"Somehow, the cold winter chill seems all the less biting when I know a shamrock shake is waiting for me at the heavenly gates of March."
These once in a lifetime fast food items seem to stand ever present among a sea of menu standards and never fail to become the objects of my fascination. Starting from a young age, I’ve been overly susceptible to advertising. My parents effectively banned me from watching any television channels which played commercials after they caught me numerous times with my still-developing, prune-sized brain, transfixed by the TV screen. “What are you watching?” they’d ask, in that way only parents can. I would scramble to change the channel, but it was too late, my parents had discovered the ugly truth: I was watching a channel of only advertisements.
I have a confession to make: I missed my chance to eat the Travis Scott Burger. I didn’t stroll into McDonald’s, head held high, and proclaim in a booming roar: “CACTUS JACK SENT ME!” This was not on purpose; I promise I didn’t mean to miss my chance. It just...it just slipped through my fingers, like the sands of time or an unhappy marriage (but actually important). It seems that my opportunity to see how different a quarter pounder burger with bacon tastes when it’s been branded by a celebrity is gone, never to return.
Rather than escaping my everyday reality in one of the myriads of fantasy worlds offered on the myriad of channels available, I had chosen one without any setting, characters, or plot. I had chosen a channel that simply offered products to be bought (the majority of which a toddler like myself had no use for). After this incident repeated itself four or five times, my parents placed heavy sanctions on my television-viewing time. The rare glances I got of advertisements, especially fast-food ones, inspired a passionate longing in me unlike anything I had ever known.
The first thing I ever truly desired (not simply wanted but desired) was a teriyaki chicken sandwich from Subway, which I snuck a forbidden glance at in a TV commercial. I relentlessly begged my dad to drive me to the local Subway where we could become patrons of esteemed sandwich artists as we lounged and feasted on their tasty fare. To this day I cannot remember what that sandwich tasted like, and after eating it did my desire for it completely melted away. But I do remember that desire, the primal need for something those ads inspired in me, and while it may have been the first time a specialty fast-food item captured me in lustful appeal, it certainly would not be the last.
Some of these menu items are seasonal monsters that rear their heads like cicadas, awakening expectedly from a regularly scheduled hibernation. These are delicacies to look forward to that break-up the monotony of life. Somehow, the cold winter chill seems all the less biting when I know a shamrock shake is waiting for me at the heavenly gates of March.
"The Popeyes Chicken sandwich is a meal that warms my soul."

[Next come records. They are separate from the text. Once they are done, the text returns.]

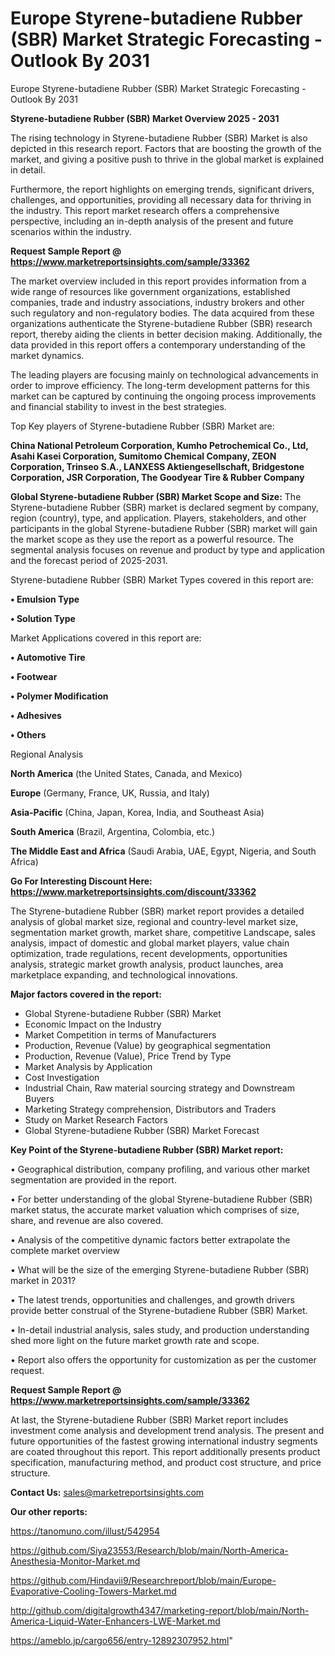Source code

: # Europe Styrene-butadiene Rubber (SBR) Market Strategic Forecasting - Outlook By 2031
 Europe Styrene-butadiene Rubber (SBR) Market Strategic Forecasting - Outlook By 2031

<Strong> Styrene-butadiene Rubber (SBR) Market Overview 2025 - 2031</strong>

The rising technology in Styrene-butadiene Rubber (SBR) Market is also depicted in this research report. Factors that are boosting the growth of the market, and giving a positive push to thrive in the global market is explained in detail.

Furthermore, the report highlights on emerging trends, significant drivers, challenges, and opportunities, providing all necessary data for thriving in the industry. This report market research offers a comprehensive perspective, including an in-depth analysis of the present and future scenarios within the industry.

<strong>Request Sample Report @ <a href=https://www.marketreportsinsights.com/sample/33362>https://www.marketreportsinsights.com/sample/33362</a></strong>

The market overview included in this report provides information from a wide range of resources like government organizations, established companies, trade and industry associations, industry brokers and other such regulatory and non-regulatory bodies. The data acquired from these organizations authenticate the Styrene-butadiene Rubber (SBR) research report, thereby aiding the clients in better decision making. Additionally, the data provided in this report offers a contemporary understanding of the market dynamics.

The leading players are focusing mainly on technological advancements in order to improve efficiency. The long-term development patterns for this market can be captured by continuing the ongoing process improvements and financial stability to invest in the best strategies.

Top Key players of Styrene-butadiene Rubber (SBR) Market are:

<strong>China National Petroleum Corporation, Kumho Petrochemical Co., Ltd, Asahi Kasei Corporation, Sumitomo Chemical Company, ZEON Corporation, Trinseo S.A., LANXESS Aktiengesellschaft, Bridgestone Corporation, JSR Corporation, The Goodyear Tire & Rubber Company</strong>

<strong><b>Global Styrene-butadiene Rubber (SBR) Market Scope and Size:</b></strong>
The Styrene-butadiene Rubber (SBR) market is declared segment by company, region (country), type, and application. Players, stakeholders, and other participants in the global Styrene-butadiene Rubber (SBR) market will gain the market scope as they use the report as a powerful resource. The segmental analysis focuses on revenue and product by type and application and the forecast period of 2025-2031.

Styrene-butadiene Rubber (SBR) Market Types covered in this report are:

<strong>•  Emulsion Type

•  Solution Type</strong>

Market Applications covered in this report are:

<strong>•  Automotive Tire

•  Footwear

•  Polymer Modification

•  Adhesives

•  Others</strong> 

Regional Analysis

<strong>North America</strong> (the United States, Canada, and Mexico)

<strong>Europe</strong> (Germany, France, UK, Russia, and Italy)

<strong>Asia-Pacific</strong> (China, Japan, Korea, India, and Southeast Asia)

<strong>South America</strong> (Brazil, Argentina, Colombia, etc.)

<strong>The Middle East and Africa</strong> (Saudi Arabia, UAE, Egypt, Nigeria, and South Africa)

<strong>Go For Interesting Discount Here: <a href=https://www.marketreportsinsights.com/discount/33362>https://www.marketreportsinsights.com/discount/33362</a></strong>

The Styrene-butadiene Rubber (SBR) market report provides a detailed analysis of global market size, regional and country-level market size, segmentation market growth, market share, competitive Landscape, sales analysis, impact of domestic and global market players, value chain optimization, trade regulations, recent developments, opportunities analysis, strategic market growth analysis, product launches, area marketplace expanding, and technological innovations.

<strong><b>Major factors covered in the report:</b></strong>
<ul>
  <li>Global Styrene-butadiene Rubber (SBR) Market </li>
  <li>Economic Impact on the Industry</li>
  <li>Market Competition in terms of Manufacturers</li>
  <li>Production, Revenue (Value) by geographical segmentation</li>
  <li>Production, Revenue (Value), Price Trend by Type</li>
  <li>Market Analysis by Application</li>
  <li>Cost Investigation</li>
  <li>Industrial Chain, Raw material sourcing strategy and Downstream Buyers</li>
  <li>Marketing Strategy comprehension, Distributors and Traders</li>
  <li>Study on Market Research Factors</li>
  <li>Global Styrene-butadiene Rubber (SBR) Market Forecast</li>
</ul>

<strong><b>Key Point of the Styrene-butadiene Rubber (SBR) Market report:</b></strong>

• Geographical distribution, company profiling, and various other market segmentation are provided in the report.

• For better understanding of the global Styrene-butadiene Rubber (SBR) market status, the accurate market valuation which comprises of size, share, and revenue are also covered.

• Analysis of the competitive dynamic factors better extrapolate the complete market overview

• What will be the size of the emerging Styrene-butadiene Rubber (SBR) market in 2031?

• The latest trends, opportunities and challenges, and growth drivers provide better construal of the Styrene-butadiene Rubber (SBR) Market.

• In-detail industrial analysis, sales study, and production understanding shed more light on the future market growth rate and scope.

• Report also offers the opportunity for customization as per the customer request.

<strong>Request Sample Report @ <a href=https://www.marketreportsinsights.com/sample/33362>https://www.marketreportsinsights.com/sample/33362</a></strong>

At last, the Styrene-butadiene Rubber (SBR) Market report includes investment come analysis and development trend analysis. The present and future opportunities of the fastest growing international industry segments are coated throughout this report. This report additionally presents product specification, manufacturing method, and product cost structure, and price structure.

<strong>Contact Us:</strong>
sales@marketreportsinsights.com

<strong>Our other reports:</strong>

<a href=https://tanomuno.com/illust/542954>https://tanomuno.com/illust/542954</a>

<a href=https://github.com/Siya23553/Research/blob/main/North-America-Anesthesia-Monitor-Market.md>https://github.com/Siya23553/Research/blob/main/North-America-Anesthesia-Monitor-Market.md</a>

<a href=https://github.com/Hindavii9/Researchreport/blob/main/Europe-Evaporative-Cooling-Towers-Market.md>https://github.com/Hindavii9/Researchreport/blob/main/Europe-Evaporative-Cooling-Towers-Market.md</a>

<a href=http://github.com/digitalgrowth4347/marketing-report/blob/main/North-America-Liquid-Water-Enhancers-LWE-Market.md>http://github.com/digitalgrowth4347/marketing-report/blob/main/North-America-Liquid-Water-Enhancers-LWE-Market.md</a>

<a href=https://ameblo.jp/cargo656/entry-12892307952.html>https://ameblo.jp/cargo656/entry-12892307952.html</a>"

Why yes, St. Patrick, I would like whipped cream and a cherry with that. Say 'hi' to Jesus for me. Others come, lingering for an unknown amount of time, and then disappear into the fog of our collective memory. Did McDonald’s ever really have a sandwich that featured a slab of ribs but somehow no bones? Will it ever be back? Like a deranged uncle, these items wander absentmindedly in and out of our lives and encourage us to question the fabric of reality.
Temporality aside, the spiritual unity of a meal is important too; there are those items that warm my soul and those that dissolve it. The Popeyes Chicken sandwich is a meal that warms my soul. It sauntered onto the scene last year like the mysterious, sexy Louisiana-Frenchman you lock eyes with right as the bartender says, “last call.” Fast-forward to a year later and he’s proposing to you, you’re just as enraptured by him as the first night you met. You’re getting married. Take that, dad. This is an example of what we should term a blessed meal: although it begins as a limited time offer, it can’t help but stick around. It is that magical, fleeting intersection of corporate greed and lustful desire that births a true classic.
Food is an essential part of any culture, and specialty fast food items do not escape this umbrella. They are often hideous, sometimes magical, and never as good as they look on TV. Constant advertisements tattoo such items onto our soft, squishy minds and lead us back with the same pied piper performance again and again. For those of you who have made it out of the vicious cycle, who never touch the stuff, I applaud you. I know deep down that I will never be one of you. I know that those golden arches, that red-haired siren, and the monarch himself will always call me back, and I will always, no matter how long I stay away, return.
Regardless of your personal level of affiliation with these decadent monstrosities, they are a testament to the power of modern advertising. Companies introduce items we never knew we craved but, the second that ad flashes before our eyes in between Everybody Loves Raymond reruns, we are hooked. With the recent decline in the popularity of network television due to the popularity of streaming services, perhaps these items will start to disappear. After all, they’re only as powerful as the ad campaigns behind them. Maybe the world is better off without these tantalizing greaseballs being hurled out of our televisions.
But as someone once said, “nothing ventured nothing gained.” I’m willing to wager those extra years of my life, the years a greasy burger callously steals time and time again, just for one more shot at finding it: the item that fills these cavernous holes in my life and fast-food menus. So, in the end, I’m disappointed I missed the Travis Scott burger. It could have been the one. Oh well --the J Balvin Burger is still in stock.